(Dataset entries)
== == ==

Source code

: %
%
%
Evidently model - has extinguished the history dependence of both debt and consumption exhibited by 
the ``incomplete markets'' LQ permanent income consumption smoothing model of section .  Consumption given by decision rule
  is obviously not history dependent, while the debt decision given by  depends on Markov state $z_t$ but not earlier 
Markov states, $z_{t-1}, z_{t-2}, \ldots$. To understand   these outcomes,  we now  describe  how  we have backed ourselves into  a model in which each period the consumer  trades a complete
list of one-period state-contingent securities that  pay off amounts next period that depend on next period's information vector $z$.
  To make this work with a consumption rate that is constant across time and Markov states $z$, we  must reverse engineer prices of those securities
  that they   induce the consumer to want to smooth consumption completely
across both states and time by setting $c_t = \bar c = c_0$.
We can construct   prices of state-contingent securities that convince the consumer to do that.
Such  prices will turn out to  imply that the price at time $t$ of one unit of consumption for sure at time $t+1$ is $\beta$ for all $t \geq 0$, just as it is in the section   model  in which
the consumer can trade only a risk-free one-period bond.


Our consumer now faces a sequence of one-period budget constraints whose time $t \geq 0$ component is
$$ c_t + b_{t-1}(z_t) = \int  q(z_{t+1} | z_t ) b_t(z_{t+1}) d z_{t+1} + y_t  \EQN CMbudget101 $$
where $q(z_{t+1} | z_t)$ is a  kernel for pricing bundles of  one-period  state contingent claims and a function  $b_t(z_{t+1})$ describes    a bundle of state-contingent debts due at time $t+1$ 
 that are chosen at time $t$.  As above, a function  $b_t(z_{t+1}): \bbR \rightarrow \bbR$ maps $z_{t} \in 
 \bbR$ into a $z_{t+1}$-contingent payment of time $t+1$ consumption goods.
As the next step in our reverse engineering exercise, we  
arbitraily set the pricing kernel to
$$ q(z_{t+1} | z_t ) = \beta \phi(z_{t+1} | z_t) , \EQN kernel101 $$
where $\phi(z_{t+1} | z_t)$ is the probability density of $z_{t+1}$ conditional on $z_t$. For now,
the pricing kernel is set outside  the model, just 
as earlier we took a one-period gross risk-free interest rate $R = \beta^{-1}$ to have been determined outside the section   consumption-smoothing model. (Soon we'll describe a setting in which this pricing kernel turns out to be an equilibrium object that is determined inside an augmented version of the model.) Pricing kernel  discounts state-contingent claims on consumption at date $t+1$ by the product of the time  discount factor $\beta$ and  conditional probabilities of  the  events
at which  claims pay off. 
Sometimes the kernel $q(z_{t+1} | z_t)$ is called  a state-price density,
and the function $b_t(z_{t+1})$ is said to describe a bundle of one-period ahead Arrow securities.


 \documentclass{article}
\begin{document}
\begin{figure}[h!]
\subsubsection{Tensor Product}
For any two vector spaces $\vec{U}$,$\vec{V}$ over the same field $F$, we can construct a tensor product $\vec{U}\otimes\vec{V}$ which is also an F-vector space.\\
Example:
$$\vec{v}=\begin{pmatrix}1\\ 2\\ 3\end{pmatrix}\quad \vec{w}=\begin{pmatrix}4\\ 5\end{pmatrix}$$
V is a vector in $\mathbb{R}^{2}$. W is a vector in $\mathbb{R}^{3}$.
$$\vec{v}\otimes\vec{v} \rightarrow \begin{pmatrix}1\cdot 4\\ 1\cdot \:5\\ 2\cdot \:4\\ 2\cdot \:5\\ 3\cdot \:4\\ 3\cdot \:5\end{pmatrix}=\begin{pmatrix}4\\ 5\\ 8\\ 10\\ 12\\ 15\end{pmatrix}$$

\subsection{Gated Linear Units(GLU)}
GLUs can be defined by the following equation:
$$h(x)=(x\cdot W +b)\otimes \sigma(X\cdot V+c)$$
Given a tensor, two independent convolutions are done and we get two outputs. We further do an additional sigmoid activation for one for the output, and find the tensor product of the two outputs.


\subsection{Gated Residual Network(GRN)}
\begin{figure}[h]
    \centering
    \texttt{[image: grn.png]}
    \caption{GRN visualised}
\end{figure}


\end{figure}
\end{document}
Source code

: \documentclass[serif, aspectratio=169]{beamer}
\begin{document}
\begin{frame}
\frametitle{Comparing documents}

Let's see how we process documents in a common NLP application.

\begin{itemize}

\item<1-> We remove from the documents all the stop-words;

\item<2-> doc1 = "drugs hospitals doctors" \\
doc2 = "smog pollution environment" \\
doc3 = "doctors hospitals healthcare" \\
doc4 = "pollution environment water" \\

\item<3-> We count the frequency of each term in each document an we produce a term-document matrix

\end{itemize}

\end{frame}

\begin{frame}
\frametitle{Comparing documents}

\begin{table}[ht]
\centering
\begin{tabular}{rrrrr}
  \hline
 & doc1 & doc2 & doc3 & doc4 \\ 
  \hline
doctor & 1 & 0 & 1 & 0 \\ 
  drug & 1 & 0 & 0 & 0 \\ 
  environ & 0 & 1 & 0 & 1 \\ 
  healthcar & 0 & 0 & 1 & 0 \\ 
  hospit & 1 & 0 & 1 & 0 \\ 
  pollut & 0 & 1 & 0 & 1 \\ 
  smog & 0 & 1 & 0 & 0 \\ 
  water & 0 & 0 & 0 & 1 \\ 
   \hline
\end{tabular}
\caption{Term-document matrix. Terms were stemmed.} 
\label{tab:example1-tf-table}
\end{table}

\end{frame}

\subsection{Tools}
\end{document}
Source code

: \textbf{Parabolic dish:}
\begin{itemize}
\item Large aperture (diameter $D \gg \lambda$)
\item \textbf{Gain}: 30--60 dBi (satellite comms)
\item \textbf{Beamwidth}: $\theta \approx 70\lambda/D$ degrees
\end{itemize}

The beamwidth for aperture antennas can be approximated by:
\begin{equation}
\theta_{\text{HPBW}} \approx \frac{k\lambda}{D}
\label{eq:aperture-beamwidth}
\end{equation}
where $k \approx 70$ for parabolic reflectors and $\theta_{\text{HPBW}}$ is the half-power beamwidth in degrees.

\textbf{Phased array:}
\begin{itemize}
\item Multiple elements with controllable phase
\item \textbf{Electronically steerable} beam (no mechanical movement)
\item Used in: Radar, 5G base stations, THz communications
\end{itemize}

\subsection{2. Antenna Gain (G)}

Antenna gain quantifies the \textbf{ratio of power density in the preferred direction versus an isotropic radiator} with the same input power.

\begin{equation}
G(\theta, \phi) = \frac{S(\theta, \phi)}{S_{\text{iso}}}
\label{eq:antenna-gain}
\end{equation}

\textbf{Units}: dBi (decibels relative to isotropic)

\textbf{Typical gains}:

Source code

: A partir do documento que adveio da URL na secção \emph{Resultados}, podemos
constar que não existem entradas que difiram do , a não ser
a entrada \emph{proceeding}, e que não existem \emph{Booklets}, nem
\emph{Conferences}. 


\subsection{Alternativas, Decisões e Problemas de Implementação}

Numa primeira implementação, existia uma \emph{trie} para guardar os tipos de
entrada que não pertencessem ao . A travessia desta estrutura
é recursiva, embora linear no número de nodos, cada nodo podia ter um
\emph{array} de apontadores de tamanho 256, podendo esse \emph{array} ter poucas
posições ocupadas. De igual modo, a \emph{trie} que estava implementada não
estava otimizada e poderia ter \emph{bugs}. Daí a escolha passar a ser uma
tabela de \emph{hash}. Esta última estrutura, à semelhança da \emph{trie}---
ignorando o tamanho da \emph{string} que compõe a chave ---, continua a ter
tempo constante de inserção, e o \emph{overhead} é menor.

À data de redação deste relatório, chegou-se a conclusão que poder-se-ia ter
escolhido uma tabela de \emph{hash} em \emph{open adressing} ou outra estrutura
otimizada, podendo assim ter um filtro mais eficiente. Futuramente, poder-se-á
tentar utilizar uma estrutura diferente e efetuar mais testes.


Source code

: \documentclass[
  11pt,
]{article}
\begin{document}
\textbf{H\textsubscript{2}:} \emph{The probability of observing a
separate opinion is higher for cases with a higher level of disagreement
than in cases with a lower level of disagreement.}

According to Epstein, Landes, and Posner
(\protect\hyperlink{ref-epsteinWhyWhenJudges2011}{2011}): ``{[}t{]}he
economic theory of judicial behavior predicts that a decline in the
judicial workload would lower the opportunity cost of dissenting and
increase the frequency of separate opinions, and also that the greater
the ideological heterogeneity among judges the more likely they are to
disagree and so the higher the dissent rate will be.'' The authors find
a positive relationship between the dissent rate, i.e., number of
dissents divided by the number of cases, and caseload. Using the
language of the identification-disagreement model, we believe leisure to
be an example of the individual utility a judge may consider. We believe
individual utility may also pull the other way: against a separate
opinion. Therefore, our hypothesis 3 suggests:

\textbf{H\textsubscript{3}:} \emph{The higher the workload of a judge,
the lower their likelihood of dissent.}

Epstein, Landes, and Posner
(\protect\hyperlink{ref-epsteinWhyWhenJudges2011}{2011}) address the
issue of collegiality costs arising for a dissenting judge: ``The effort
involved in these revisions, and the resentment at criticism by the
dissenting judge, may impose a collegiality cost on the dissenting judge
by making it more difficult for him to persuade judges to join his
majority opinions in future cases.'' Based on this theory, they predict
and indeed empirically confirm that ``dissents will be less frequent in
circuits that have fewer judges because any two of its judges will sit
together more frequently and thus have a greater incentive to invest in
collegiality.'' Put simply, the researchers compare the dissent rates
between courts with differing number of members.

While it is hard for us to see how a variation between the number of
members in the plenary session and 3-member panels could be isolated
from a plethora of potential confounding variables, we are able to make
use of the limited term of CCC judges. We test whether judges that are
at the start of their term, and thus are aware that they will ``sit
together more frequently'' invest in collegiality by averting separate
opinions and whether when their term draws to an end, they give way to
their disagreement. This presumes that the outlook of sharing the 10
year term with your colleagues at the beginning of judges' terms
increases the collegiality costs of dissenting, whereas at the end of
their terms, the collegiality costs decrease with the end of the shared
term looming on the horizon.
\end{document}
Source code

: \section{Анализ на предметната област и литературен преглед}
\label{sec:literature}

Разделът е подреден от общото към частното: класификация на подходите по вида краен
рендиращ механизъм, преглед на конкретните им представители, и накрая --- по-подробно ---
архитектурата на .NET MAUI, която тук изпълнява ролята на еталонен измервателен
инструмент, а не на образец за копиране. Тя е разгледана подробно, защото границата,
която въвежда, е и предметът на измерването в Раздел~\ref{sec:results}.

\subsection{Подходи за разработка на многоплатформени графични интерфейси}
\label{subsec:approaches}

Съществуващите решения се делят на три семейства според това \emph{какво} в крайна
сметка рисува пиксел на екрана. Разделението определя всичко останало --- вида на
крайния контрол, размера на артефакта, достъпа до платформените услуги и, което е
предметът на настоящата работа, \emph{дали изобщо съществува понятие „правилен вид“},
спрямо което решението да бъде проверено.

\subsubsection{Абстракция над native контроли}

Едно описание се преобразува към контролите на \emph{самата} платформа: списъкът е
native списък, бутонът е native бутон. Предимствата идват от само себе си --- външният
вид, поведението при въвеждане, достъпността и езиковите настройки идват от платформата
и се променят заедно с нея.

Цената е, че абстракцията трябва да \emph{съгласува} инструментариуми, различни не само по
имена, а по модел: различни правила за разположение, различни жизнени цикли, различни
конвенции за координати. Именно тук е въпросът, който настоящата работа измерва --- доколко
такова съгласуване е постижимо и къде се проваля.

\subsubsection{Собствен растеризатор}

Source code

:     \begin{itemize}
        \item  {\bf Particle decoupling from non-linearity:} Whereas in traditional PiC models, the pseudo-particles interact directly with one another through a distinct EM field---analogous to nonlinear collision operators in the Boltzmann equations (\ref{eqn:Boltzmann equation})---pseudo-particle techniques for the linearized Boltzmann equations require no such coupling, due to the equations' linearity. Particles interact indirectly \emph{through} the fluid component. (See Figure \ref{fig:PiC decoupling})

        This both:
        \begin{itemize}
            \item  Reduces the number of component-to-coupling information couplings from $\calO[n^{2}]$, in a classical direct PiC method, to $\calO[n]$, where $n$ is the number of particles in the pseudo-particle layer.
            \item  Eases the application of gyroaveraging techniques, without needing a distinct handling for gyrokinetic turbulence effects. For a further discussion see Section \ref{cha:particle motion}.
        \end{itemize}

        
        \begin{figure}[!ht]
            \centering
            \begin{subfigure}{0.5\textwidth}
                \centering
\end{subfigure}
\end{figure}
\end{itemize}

== == ==

*What is required*: Only the lines above, from the first through the one holding "is obviously not", are to be output, and they must be copied exactly.

*Exercise answer*:
Source code

: %
%
%
Evidently model - has extinguished the history dependence of both debt and consumption exhibited by 
the ``incomplete markets'' LQ permanent income consumption smoothing model of section .  Consumption given by decision rule
  is obviously not history dependent, while the debt decision given by  depends on Markov state $z_t$ but not earlier 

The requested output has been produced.